The solution I came up with was to use a simple kanban system of post-it notes. UPDATE: I’ve blogged a few improvements on using a simple kanban to structure meetings
Here’s how it worked:
- At the start of the day I presented a list of topics/activities we could cover in a suggested order with suggested timings (e.g. 30 mins) in a “to do” column. At this stage there was an opportunity for the group to add or remove topics or re-arrange the order.
- I introduced a “doing” column with a (work in process – WIP) limit of one topic at a time. When we decided to start a new topic there would be a quick discussion about how long we wanted to spend on the topic, which we wrote on the post-it note.
- There was an exit criteria on the “doing” column, so that when we reached the time agreed we stopped and asked “is everyone happy to move on?” before it could move to “done”. This encouraged a focus on the coming to a close on topics before starting new topics (“stop starting, start finishing”)
- If anyone wanted to continue then they had the option of creating a new post-it note that could be added to the ‘”to do” column that could be chosen to continue.
- We then went to the “to do” column and checked if anyone wanted to add a new topic, re-arrange the list of topics and most importantly, decide which task to start next.
There were many benefits from using this approach:
- It allowed the participants to take as much of responsibility for what we talked about as they wanted and left open the possibility for them to take more responsibility at each “which topic next” decision point during the day.
- The list of ordered “to do” topics was visible throughout the day, so people could make more informed decisions about which topic to start next.

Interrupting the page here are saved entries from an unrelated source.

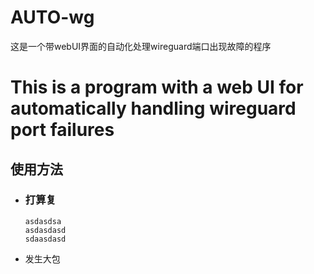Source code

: # AUTO-wg
这是一个带webUI界面的自动化处理wireguard端口出现故障的程序<br />
# This is a program with a web UI for automatically handling wireguard port failures


## 使用方法

* ### 打算复
  
      asdasdsa 
      asdasdasd
      sdaasdasd
* 发生大包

Nearing the end of the day it helped the participants focus on spending their ‘time budget’ on topics they thought most valuable.

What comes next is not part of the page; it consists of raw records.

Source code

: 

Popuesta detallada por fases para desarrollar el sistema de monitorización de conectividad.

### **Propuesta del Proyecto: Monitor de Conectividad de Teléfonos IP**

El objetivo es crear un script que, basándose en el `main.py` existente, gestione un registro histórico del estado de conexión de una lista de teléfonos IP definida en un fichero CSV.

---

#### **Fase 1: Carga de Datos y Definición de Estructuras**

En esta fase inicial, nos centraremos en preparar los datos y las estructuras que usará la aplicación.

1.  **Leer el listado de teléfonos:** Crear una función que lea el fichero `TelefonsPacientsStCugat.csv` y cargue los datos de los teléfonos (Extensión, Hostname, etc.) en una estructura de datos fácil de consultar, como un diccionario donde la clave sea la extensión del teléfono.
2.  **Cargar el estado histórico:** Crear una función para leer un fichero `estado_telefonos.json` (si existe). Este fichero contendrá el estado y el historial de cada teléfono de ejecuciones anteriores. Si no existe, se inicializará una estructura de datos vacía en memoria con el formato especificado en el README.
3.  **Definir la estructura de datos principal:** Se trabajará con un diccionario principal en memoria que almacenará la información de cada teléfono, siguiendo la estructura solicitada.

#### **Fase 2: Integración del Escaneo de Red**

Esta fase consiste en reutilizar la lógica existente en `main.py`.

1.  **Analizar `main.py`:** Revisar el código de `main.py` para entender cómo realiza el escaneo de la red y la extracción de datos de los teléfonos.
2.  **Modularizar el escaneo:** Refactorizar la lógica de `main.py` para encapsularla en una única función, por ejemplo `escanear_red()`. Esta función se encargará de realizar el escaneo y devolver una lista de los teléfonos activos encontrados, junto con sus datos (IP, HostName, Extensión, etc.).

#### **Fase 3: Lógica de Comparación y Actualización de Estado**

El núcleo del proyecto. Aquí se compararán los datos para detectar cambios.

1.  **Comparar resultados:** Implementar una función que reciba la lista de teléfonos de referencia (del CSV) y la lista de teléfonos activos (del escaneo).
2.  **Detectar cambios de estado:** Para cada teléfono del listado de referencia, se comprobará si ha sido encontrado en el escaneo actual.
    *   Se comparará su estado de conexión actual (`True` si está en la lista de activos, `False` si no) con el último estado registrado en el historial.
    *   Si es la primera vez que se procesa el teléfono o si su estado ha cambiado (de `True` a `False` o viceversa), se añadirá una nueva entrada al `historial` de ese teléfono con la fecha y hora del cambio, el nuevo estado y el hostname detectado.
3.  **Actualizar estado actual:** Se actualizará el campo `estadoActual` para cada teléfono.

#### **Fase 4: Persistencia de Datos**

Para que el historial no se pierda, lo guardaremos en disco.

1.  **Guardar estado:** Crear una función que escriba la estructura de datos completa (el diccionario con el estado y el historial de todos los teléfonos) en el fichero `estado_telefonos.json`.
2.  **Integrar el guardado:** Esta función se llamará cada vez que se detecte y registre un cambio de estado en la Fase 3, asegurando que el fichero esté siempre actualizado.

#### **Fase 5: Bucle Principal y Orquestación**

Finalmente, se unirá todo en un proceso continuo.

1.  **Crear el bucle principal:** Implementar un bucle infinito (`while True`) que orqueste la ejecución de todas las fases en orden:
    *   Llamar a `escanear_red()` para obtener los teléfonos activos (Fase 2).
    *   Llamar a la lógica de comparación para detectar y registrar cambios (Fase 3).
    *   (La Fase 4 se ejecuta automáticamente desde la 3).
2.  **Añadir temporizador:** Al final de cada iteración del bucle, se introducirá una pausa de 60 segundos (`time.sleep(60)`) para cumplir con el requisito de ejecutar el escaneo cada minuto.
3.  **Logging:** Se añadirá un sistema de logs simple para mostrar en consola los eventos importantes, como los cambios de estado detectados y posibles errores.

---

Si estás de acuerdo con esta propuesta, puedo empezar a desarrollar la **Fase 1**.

- The overhead of this approach was minimal.
- Discussing how long the group wanted to spend on a topic helped me gauge how valuable the topic was. In one situation participants asked for a 10 minute overview of a topic which really focussed how I presented it. We also adopted the practice of asking someone to say what was most important about the topic, or what the key outcome they wanted from a topic was as the topic started (similar to defining the success criteria on a software development task)
- It gave people an experience of working with kanban that increased their understanding of the approach.
- Whenever discussions went off-track we stopped and asked “do we need to add this as a new ‘to do’ topic?”
- Rather than having to structure the list of topics at the start of the day, when we have least information about what will be useful or interesting to the group, we were able to defer this decision by making lots of smaller “what’s the next most important task to begin?” decisions as we went.
I’ve used this technique several times in workshops and meetings and continue to find it helps increase the productivity of the meeting by ensuring the group are engaged in discussing exactly what they want to talk about for the time they want to talk about it. Have you used a similar approach? What’s your experience been?